When we decided to put Pilcrow Cottage, our Snohomish home of two years, up for sale, the first order of worry for my sister was the care of the two-year-old pear trees. She wanted to know (and was rather insistent about knowing): What will you do with them? Will you take them with you? Will you leave them here? Will they, the new owners, love them?
We turned these questions over in our heads (or, at least, I did), asking whether we ought to take money or love: what if the best owner turns out to be someone who can’t offer as much? What if the higher-offer people had plans to tear down the house and build seventeen more?
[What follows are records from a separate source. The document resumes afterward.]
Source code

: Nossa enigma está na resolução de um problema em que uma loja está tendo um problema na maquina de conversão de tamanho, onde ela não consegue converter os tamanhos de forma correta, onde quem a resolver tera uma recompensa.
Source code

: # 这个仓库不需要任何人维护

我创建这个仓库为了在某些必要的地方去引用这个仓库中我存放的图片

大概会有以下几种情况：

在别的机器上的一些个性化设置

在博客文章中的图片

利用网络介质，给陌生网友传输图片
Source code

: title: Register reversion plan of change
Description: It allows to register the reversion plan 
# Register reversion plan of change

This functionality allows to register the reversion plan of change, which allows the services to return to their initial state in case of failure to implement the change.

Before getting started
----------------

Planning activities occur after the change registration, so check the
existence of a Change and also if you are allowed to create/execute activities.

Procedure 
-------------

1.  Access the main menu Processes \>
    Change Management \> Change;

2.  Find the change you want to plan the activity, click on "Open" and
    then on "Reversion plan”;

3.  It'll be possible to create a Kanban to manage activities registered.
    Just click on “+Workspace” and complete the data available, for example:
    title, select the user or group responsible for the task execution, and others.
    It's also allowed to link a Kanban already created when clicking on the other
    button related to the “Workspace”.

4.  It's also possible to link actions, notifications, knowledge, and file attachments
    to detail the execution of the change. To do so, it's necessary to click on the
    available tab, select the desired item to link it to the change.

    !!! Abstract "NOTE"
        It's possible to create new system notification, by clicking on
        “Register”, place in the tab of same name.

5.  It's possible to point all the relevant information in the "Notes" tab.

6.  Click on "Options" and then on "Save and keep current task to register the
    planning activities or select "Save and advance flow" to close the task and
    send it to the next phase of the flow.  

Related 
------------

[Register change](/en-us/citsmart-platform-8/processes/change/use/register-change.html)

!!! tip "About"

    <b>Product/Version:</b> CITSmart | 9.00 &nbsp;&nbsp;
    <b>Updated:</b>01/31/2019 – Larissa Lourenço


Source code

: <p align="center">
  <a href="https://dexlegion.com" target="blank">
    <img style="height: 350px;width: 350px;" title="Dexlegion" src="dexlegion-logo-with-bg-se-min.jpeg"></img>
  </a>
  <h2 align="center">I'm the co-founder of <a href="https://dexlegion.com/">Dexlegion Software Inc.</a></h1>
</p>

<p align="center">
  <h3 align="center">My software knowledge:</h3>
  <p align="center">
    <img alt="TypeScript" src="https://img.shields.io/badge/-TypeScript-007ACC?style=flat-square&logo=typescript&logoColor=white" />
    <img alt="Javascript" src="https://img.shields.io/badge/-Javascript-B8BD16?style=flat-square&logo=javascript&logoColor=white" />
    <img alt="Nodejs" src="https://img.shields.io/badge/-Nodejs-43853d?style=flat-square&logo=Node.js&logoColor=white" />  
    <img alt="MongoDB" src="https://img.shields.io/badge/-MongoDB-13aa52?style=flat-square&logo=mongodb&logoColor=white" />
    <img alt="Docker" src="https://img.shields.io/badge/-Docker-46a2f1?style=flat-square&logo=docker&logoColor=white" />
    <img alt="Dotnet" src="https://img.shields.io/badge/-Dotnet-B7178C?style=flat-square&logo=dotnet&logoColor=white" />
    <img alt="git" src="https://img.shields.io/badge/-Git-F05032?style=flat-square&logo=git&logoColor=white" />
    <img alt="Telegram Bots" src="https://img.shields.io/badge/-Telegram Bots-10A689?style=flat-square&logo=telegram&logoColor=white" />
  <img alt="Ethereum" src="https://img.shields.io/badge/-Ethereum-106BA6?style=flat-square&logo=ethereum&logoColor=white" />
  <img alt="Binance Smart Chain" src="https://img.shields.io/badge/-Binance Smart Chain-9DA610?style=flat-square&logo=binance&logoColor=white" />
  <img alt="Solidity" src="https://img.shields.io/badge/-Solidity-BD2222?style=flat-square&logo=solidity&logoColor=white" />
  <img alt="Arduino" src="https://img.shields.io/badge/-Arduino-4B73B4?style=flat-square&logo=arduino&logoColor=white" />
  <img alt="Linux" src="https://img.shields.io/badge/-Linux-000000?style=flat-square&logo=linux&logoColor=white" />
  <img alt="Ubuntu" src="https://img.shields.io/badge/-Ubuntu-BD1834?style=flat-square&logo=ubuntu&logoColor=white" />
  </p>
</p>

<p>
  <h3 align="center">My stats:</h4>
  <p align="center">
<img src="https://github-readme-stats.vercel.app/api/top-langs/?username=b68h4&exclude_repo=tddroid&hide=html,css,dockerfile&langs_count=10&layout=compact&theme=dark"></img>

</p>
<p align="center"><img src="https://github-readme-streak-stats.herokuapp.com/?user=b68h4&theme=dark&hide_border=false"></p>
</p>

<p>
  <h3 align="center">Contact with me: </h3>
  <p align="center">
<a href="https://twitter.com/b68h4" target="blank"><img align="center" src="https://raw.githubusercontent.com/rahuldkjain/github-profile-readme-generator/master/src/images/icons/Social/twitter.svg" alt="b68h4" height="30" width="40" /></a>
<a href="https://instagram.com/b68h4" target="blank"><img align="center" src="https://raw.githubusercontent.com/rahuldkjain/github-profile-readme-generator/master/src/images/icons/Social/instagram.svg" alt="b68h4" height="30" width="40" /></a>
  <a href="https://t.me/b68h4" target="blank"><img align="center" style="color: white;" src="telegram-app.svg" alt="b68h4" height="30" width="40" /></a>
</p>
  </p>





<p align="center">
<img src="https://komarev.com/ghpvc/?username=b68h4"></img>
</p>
What-what-what…if?
It turns out these questions were answered to satisfaction in a matter of days, a matter of minutes, really, once we got the offer (many, actually, but that comes later) and once the future owners were free to tour the property in our presence. It turns out they love gardens, fruit trees, old houses (a must, as Pilcrow was built 1915), and the charm of the original single-pane windows. But we didn’t know that when we accepted the offer, and we really weren’t prepared to answer my sister’s questions until after we signed the papers and sealed the deal (preliminary deal, but still). So it was with faith that we chose the highest and best and not the heartfelt or sentimental; we trusted that the trees, the gardens, the greenhouse, the porch and its new rail were going to a couple who really, really wanted to live here and–here’s the most important detail–were willing to pay for it.
For as I mentioned above, we had several offers. Seven in three days, as a matter of fact, and our agent began telling people after the first evening: highest and best will be accepted. And so, having been out of town the day we would have legally had to review them, we sat down with the stack on a Wednesday evening and began the elimination process. In reality, this really proved no difficulty whatsoever, as ‘highest and best’ meant little to four of the seven. While inventory in Snohomish is low, their offers did not have to be. As Maureen, our agent, said: “Don’t insult me.” There you go. The top three, however, understood that to make inroads and forge paths, one must come prepared. A pickaxe and a heavy pair of boots, yes. A jar of lemonade and a rocking chair, no.
So when the future owners of this little blue cottage stepped up and told us they would pay 20K over asking price we knew we had a deal. We didn’t ask whether the pear trees would make it, but we had a hunch. Anyone who was willing to make it worth our while financially had to know that the yield of the fields was included in the added Ks. And they were right. Since then, we have tended to our little trees and flowers and gardens as though they were still our own, weeding the beds, watering, pruning, intending to leave Pilcrow in good condition before handing it over to the couple who saw a good thing and refused to insult us over it.
We are closing the deal in the next few days and will miss a great many things about this little historic home, such as the fruit trees and the way the garage doors make the south side of the house look like a barn, or all the workspace in the nice, cool basement. But despite all this, we know it is our time to move. We knew this when we put it on the market, that our days as owners of this cottage were coming to an end. But what we learned between Listing Day and Now is that we were right to ask for–and accept–highest and best, and equally right to defend the fate of our pear trees. For it truly was ‘the fruits of our labor’ that led us to receive such an abundant offer: we put sweat and tears and money and blood into our home, and we have come to realize that a developer would never pay top price to rip down a house, nor would a careless or irresponsible person pay more in order to trash it. Quality costs; it has a price, and if we want it, we must pay for it. Otherwise we sell ourselves short. And if we don’t ask others to pay top price for the goods we value, we shouldn’t be selling them at all.